I did hundreds of similar searches.  As long as the search term was somewhere on my website, my website was ALWAYS higher than wit's website.

Using ONLY the search term "14040514" the results put my pages at #3 and #5 on the FIRST page.  Wit's page is #4 on the ELEVENTH page, or at rank #104. Similar searches consistently produce the similar results.

Since most people never go past page three of the search results, the #104 position is basically worthless in generating sales for my competitor.

If you do a search with "14040514 transmission" I am now at #1 and #3.  Wit is now at #4 right behind me.  Still good positioning for me relative to wit.  Now wit can siphon some sales from me.

mmerlinn

http://mmerlinn.com

"We've found by experience that people who are careless and sloppy writers are usually also careless and sloppy at thinking and coding. Answering questions for careless and sloppy thinkers is not rewarding." - Eric Steven Raymond

 

RE: To Database or Not to Database That is the ?

Search for 14040514 mmerlinn - puts your site higher than them

Search for 14040514 wit - puts their site higher than yours.
I would expect this as your website name is mentioned in the search term.

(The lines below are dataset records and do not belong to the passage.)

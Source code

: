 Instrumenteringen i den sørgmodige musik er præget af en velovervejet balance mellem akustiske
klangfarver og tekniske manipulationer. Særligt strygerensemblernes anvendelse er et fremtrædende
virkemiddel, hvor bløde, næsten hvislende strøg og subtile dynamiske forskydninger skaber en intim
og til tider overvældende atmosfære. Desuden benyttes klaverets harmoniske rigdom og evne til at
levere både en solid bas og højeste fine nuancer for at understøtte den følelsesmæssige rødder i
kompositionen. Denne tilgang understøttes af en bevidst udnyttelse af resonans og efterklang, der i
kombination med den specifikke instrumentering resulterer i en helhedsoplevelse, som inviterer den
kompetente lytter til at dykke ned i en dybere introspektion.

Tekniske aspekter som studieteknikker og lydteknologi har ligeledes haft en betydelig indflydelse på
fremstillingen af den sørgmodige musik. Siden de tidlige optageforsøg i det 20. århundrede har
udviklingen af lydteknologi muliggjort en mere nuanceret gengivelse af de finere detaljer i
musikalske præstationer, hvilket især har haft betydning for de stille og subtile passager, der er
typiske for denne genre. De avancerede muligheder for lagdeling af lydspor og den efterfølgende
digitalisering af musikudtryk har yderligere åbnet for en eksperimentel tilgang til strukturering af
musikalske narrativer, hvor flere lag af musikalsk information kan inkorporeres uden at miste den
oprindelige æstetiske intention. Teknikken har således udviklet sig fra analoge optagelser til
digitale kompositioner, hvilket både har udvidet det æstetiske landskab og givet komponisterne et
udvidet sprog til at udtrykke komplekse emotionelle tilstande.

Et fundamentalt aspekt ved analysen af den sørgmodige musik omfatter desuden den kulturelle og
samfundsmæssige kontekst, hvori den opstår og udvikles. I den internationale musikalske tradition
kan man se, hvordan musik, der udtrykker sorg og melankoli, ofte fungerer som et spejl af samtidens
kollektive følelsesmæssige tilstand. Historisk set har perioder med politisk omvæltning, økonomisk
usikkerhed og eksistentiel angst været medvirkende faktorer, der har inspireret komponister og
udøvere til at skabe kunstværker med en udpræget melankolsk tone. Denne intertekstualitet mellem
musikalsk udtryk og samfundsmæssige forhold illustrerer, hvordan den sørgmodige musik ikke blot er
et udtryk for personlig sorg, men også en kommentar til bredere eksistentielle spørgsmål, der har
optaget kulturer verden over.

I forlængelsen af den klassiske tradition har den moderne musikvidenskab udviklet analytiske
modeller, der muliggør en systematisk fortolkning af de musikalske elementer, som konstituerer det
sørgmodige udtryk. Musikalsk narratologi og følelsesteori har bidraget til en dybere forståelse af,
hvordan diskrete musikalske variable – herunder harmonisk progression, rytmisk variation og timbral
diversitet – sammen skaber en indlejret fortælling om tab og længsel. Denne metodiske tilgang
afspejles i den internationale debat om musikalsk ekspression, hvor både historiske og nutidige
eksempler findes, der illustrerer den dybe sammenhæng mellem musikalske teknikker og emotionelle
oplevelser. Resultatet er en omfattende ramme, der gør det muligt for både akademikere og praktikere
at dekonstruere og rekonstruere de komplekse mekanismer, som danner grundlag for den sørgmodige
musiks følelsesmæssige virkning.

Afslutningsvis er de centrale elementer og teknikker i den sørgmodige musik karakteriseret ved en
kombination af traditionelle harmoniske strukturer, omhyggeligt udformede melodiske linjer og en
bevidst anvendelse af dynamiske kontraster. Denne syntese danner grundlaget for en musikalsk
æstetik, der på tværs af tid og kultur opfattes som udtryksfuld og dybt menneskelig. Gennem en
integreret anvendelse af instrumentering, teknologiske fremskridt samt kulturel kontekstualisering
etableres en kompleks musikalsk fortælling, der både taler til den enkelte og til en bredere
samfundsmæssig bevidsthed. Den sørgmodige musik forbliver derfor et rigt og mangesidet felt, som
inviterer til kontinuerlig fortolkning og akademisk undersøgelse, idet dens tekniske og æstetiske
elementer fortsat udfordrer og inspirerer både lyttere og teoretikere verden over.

Search for 14040514 and your site is higher than theirs but this has nothing to do with how the page was created.
The search term appears several times on the target page and is not buried away in the middle of a complicated description like theirs is.

Your experiments are have no logical basis making your static/dynamic page argument pure guesswork.
Neither website has been optimised anywhere near to full SEO and both sites are missing a vital complex search option which allows visitors to find the exact part they are looking for with the minimum of information.

I assume you deal with mostly trade customers who have the manuals and therefore access to the exact part number.
 

Keith
www.studiosoft.co.uk

RE: To Database or Not to Database That is the ?

Hi

Searching for "14040514" on the wittrans site using their own search tool gives no result. Are you sure "14040514" is relevant keyword to demonstrate anything ? I have a feeling that most of the potential customers will search for something more common, like transmission mmerlin OR wittrans or 350C mmerlin OR wittrans.

( The above is just theory. I have no idea what those sites are talking about. )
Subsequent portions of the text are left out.